Aboard Flight 93, heroes confront hijackers

United Airlines Flight 93 was the only one of the four planes hijacked by Al-Qaeda on September 11, 2001 to miss its target, believed by investigators to have possibly been the White House.
It came at the cost of the lives of the 40 passengers and crew, some of whom bravely took on the four hijackers before the plane crashed in a field in Pennsylvania.
In this story, published two days after the attacks, AFP correspondent Michel Leclerq reports on what investigators had discovered about the final moments of the doomed flight.
NEW YORK, September 13, 2001 (AFP) - Passengers aboard United Airlines flight 93 fought with the hijackers before their Boeing 757 plummeted to the ground outside Pittsburgh, Pennsylvania, about 400 kilometres short of its target in Washington, US authorities believe.
The final, tragic moments of the (...) passengers and seven crew members were better known Thursday because of telephone conversations with loved ones and airplane contacts with air traffic controllers.
The United flight was one of four hijacked Tuesday in kamikaze missions, two of which crashed into the twin towers at New York's World Trade Center while a third demolished a slice of the Pentagon just outside Washington.
Flight 93 departed Newark, New Jersey (...) bound for San Francisco, California -- a nonstop flight on a large aircraft that was fully fuelled.

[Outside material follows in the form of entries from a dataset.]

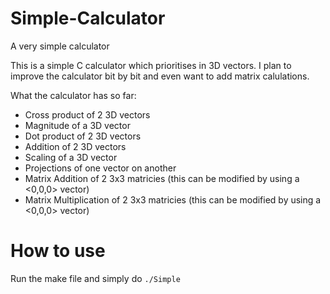 # Simple-Calculator
A very simple calculator

This is a simple C calculator which prioritises in 3D vectors. I plan to improve the calculator bit by bit and even want to add
matrix calulations.

What the calculator has so far:
  - Cross product of 2 3D vectors
  - Magnitude of a 3D vector
  - Dot product of 2 3D vectors
  - Addition of 2 3D vectors
  - Scaling of a 3D vector
  - Projections of one vector on another
  - Matrix Addition of 2 3x3 matricies (this can be modified by using a <0,0,0> vector)
  - Matrix Multiplication of 2 3x3 matricies (this can be modified by using a <0,0,0> vector)

# How to use
Run the make file and simply do ``./Simple``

Just 90 minutes later air traffic controllers said the plane took a sharp turn and reversed course, toward Washington.
Shouts of "Get out of here" were heard over a microphone that was left open, then silence. And then again, shouting, scuffling and the same injunction, "Get out of here," in halting English.
When the microphone was turned back on, CNN television reported, passengers could not help but be aware of things gone awry. It was clear the pilot was no longer in the cockpit.
- 'Bomb on board' -
"This is the captain speaking," said a voice in broken English, according to reports.
"There is a bomb on board. Stay quiet, we are meeting their demands, we are returning to the airport."
It was then that Jeremy Glick, 31, called his wife, Lyzbeth, his brother-in-law Douglas Hurwitt told The Washington Post, and told her his plane had been hijacked by three knife-wielding Middle Eastern-looking men wearing red headbands and who carried a red box they said contained a bomb.
It was after Lyzbeth told her husband of the crash at the World Trade Center that he and his fellow passengers, huddled in the back of the plane, decided to act.
"They were going to stop whoever it was from doing whatever it was they'd planned," Hurwitt told the daily. "He knew that stopping them was going to end all of their lives. But that was my brother-in-law. He was a take-charge guy."
California executive Thomas Burnett, 38, called his wife, Deena, four times, telling her the hijackers had stabbed and seriously wounded one of the passengers.
He and some others "were going to do something" to stop the terrorists, he told her, before signing off.

Lyzbeth Glick, already on the phone with her husband for 10 minutes, had her father call the Federal Bureau of
Investigation on another line, enabling the authorities to listen in to the last 20 minutes of the call, which ended abruptly with "random noises and screams".
With dips and turns and a final nosedive, at 10:03 am Flight 93 disappeared off radar screens, crashing to the ground three minutes later in a field west of Pittsburgh, leaving a crater three metres deep.
- White House targeted? -
On Wednesday US authorities said the hijackers were likely targeting the White House with the aircraft, but were thwarted by heroes.
"The target was Washington, DC, a major target there," said John Murtha, a US Representative for the district where the plane crashed.
"I've concluded that there was a struggle on board and a heroic individual concluded, 'We're going to die, we might as well take it (the plane) down here'."